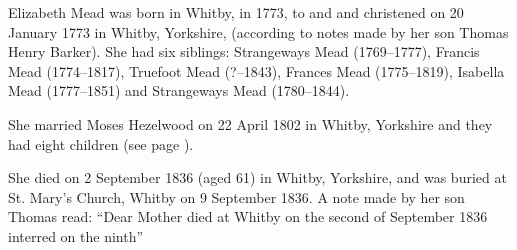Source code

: 
Elizabeth Mead was born in Whitby, in 1773, to  and  and christened on 20 January 1773 in Whitby, Yorkshire, (according to notes made by her son Thomas Henry Barker). She had six siblings: Strangeways Mead (1769--1777), Francis Mead (1774--1817), Truefoot Mead (?--1843), Frances Mead (1775--1819), Isabella Mead (1777--1851) and Strangeways Mead (1780--1844).

She married Moses Hezelwood on 22 April 1802 in	Whitby, Yorkshire \cite{MHezelwoodMarriage} and they had eight children (see page \pageref{Moses_Hezelwood}).

She died on 2 September 1836 (aged 61) in Whitby, Yorkshire, and was buried at St. Mary's Church, Whitby on 9 September 1836. \cite{EMeadDeath} A note made by her son Thomas read: ``Dear Mother died at Whitby on the second of September 1836 interred on the ninth''
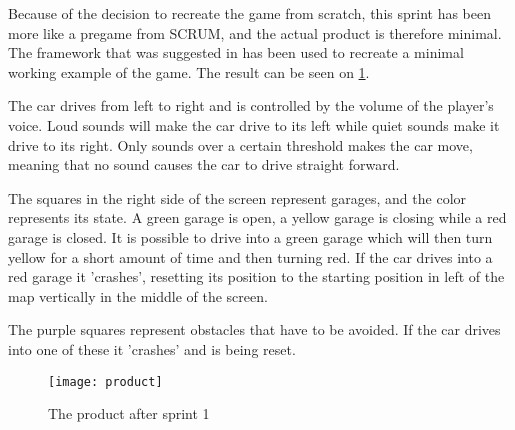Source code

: Because of the decision to recreate the game from scratch, this sprint has been more like a pregame from SCRUM, and the actual product is therefore minimal.
The framework that was suggested in  has been used to recreate a minimal working example of the game.
The result can be seen on \cref{product-sprint1}.

The car drives from left to right and is controlled by the volume of the player's voice. 
Loud sounds will make the car drive to its left while quiet sounds make it drive to its right.
Only sounds over a certain threshold makes the car move, meaning that no sound causes the car to drive straight forward.

The squares in the right side of the screen represent garages, and the color represents its state. 
A green garage is open, a yellow garage is closing while a red garage is closed.
It is possible to drive into a green garage which will then turn yellow for a short amount of time and then turning red.
If the car drives into a red garage it 'crashes', resetting its position to the starting position in left of the map vertically in the middle of the screen.

The purple squares represent obstacles that have to be avoided. 
If the car drives into one of these it 'crashes' and is being reset.


\begin{figure}
\texttt{[image: product]}
\caption{The product after sprint 1}
\label{product-sprint1}
\end{figure}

_ _ _ _

WHAT THE TASK ASKS = Word for word, restate the records above and drop the pictures.

TASK ANSWER =
Source code

: 
Elizabeth Mead was born in Whitby, in 1773, to  and  and christened on 20 January 1773 in Whitby, Yorkshire, (according to notes made by her son Thomas Henry Barker). She had six siblings: Strangeways Mead (1769--1777), Francis Mead (1774--1817), Truefoot Mead (?--1843), Frances Mead (1775--1819), Isabella Mead (1777--1851) and Strangeways Mead (1780--1844).

She married Moses Hezelwood on 22 April 1802 in	Whitby, Yorkshire \cite{MHezelwoodMarriage} and they had eight children (see page \pageref{Moses_Hezelwood}).

She died on 2 September 1836 (aged 61) in Whitby, Yorkshire, and was buried at St. Mary's Church, Whitby on 9 September 1836. \cite{EMeadDeath} A note made by her son Thomas read: ``Dear Mother died at Whitby on the second of September 1836 interred on the ninth''
Source code

: Because of the decision to recreate the game from scratch, this sprint has been more like a pregame from SCRUM, and the actual product is therefore minimal.
The framework that was suggested in  has been used to recreate a minimal working example of the game.
The result can be seen on \cref{product-sprint1}.

The car drives from left to right and is controlled by the volume of the player's voice. 
Loud sounds will make the car drive to its left while quiet sounds make it drive to its right.
Only sounds over a certain threshold makes the car move, meaning that no sound causes the car to drive straight forward.

The squares in the right side of the screen represent garages, and the color represents its state. 
A green garage is open, a yellow garage is closing while a red garage is closed.
It is possible to drive into a green garage which will then turn yellow for a short amount of time and then turning red.
If the car drives into a red garage it 'crashes', resetting its position to the starting position in left of the map vertically in the middle of the screen.

The purple squares represent obstacles that have to be avoided. 
If the car drives into one of these it 'crashes' and is being reset.


\begin{figure}
\texttt{[image: product]}
\caption{The product after sprint 1}
\label{product-sprint1}
\end{figure}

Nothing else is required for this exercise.